_{by Melanie Klein, Beth Jarosz, and Chris Dick}

The dataindex.us team is excited to launch the Data Checkup – a comprehensive framework for assessing the health of federal data collections, highlighting key dimensions of risk and presenting a clear status of data well-being.

When we started dataindex.us, one of our earliest tools was a URL tracker: a simple way to monitor whether a webpage or data download link was up or down. In early 2025, that kind of monitoring became urgent as thousands of federal webpages and datasets went dark.

As many of those pages came back online, often changed from their original form, we realized URL tracking wasn’t sufficient. Threats to federal data are coming from multiple directions, including loss of capacity, reduced funding, targeted removal of variables, and the termination of datasets that don’t align with administration priorities.

The more important question became: how do we assess the risk that a dataset might disappear, change, or degrade in the future? We needed a way to evaluate the health of a federal dataset that was broad enough to apply across many types of data, yet specific enough to capture the different ways datasets can be put at risk. That led us to develop the Data Checkup.

Once we had an initial concept, we brought together experts from across the data ecosystem to get feedback on that concept. The current Data Checkup framework reflects the feedback received from more than 30 colleagues.

The result is a framework built around six dimensions:

Historical Data Availability
Future Data Availability
Data Quality
Statutory Context
Staffing and Funding
Policy

Each dimension is assessed and assigned a status that communicates its level of risk:

Gone
High Risk
Moderate Risk
No Known Issue

Together, this assessment provides a more complete picture of dataset health than availability checks alone.

The Data Checkup is designed to serve the needs of both data users and data advocates. It supports a wide range of use cases, including academic research, policy decision-making, journalism, advocacy, and litigation.

Different users will have different tolerances for data risk. A researcher may be most concerned about changes to methodology, while a litigator may be most concerned that a statutory publication deadline was missed. With multiple dimensions of risks assessed, the Data Checkup provides users the flexibility to focus on the risks most relevant to their work.

By surfacing risks early, before data is lost, degraded, or unusable, the Data Checkup helps data users and advocates make informed decisions about using, maintaining, and protecting the federal datasets they rely on.

The Data Checkup Framework

Let’s take a closer look at the Data Checkup framework, exploring each dimension and the levels of risk they can be assigned.

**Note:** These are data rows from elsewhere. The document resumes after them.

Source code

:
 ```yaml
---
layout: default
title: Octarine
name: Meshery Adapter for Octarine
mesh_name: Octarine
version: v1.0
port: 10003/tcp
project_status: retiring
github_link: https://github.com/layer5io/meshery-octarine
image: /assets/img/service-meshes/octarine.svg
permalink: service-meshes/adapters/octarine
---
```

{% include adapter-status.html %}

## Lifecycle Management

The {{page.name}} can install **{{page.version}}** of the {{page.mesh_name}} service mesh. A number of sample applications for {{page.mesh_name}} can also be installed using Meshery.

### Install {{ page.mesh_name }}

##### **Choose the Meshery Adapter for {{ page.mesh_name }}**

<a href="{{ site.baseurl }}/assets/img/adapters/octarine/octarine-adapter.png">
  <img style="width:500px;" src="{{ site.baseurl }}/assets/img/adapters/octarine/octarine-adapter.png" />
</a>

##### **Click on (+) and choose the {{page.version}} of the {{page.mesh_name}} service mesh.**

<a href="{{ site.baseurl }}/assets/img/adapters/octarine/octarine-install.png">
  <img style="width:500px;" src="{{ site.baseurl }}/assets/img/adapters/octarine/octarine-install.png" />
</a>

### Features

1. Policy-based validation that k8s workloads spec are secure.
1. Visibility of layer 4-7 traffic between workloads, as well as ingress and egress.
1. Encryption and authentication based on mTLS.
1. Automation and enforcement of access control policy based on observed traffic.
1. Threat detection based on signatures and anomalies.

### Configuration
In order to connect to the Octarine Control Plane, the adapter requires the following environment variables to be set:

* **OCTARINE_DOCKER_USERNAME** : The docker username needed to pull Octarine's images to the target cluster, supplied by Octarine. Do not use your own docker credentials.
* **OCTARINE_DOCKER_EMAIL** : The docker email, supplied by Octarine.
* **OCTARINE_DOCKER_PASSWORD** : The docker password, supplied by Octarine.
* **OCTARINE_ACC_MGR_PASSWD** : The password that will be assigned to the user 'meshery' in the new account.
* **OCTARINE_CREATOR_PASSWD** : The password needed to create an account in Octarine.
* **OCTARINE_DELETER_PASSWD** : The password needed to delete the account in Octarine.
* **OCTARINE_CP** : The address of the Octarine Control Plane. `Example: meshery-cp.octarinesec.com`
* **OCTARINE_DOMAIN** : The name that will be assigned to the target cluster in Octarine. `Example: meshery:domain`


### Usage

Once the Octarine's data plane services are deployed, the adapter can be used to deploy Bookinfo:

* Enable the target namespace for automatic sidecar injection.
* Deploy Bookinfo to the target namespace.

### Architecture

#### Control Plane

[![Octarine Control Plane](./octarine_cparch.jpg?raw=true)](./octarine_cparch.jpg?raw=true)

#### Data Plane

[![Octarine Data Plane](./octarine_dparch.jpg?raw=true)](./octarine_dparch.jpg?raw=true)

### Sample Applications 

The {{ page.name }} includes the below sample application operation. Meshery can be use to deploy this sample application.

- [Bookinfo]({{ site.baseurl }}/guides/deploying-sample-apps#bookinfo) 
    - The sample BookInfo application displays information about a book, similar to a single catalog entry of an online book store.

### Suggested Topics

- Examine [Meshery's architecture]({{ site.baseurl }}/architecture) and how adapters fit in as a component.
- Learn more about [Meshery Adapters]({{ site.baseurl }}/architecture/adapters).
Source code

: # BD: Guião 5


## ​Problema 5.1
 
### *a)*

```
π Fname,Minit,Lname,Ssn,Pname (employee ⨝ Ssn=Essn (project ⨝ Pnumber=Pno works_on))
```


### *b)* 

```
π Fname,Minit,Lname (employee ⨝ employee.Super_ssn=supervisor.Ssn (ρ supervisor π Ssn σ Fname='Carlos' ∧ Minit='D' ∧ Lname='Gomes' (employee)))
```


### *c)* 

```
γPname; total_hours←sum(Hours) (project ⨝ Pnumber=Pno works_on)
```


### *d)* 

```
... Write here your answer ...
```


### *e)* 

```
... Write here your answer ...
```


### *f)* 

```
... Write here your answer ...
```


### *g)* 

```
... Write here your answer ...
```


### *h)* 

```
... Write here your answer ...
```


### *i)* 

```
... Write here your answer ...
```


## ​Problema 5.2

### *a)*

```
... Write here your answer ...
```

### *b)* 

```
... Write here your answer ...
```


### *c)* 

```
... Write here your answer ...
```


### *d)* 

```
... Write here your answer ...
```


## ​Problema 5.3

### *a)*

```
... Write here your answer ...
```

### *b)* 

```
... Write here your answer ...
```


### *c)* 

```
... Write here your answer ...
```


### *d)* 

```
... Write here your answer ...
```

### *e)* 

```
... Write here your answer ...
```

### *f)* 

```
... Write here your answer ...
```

Historical Data Availability

Assessment of the availability of existing (historical) data and resources associated with the data collection.

Gone	Historical data files are no longer publicly available.
High Risk	Some historical data files are removed.
Moderate Risk	Some historical data elements are removed.
No Known Issue	Historical data remain accessible with no known alterations.

Future Data Availability

Assessment of whether continued data collection and publication are likely and on schedule.

Gone	Data collection and publication has been terminated.
High Risk	Statutory publication deadline missed and/or collection/publication skipped and/or ICR expired for more than one year.
Moderate Risk	Typical or intended publication date missed and/or collection/publication delayed; ICR expired up to one year.
No Known Issue	Data published on time or as expected and ICR active or renewed before expiration.

Data Quality

Assessment of whether continued data collection is of similar quality to historical data.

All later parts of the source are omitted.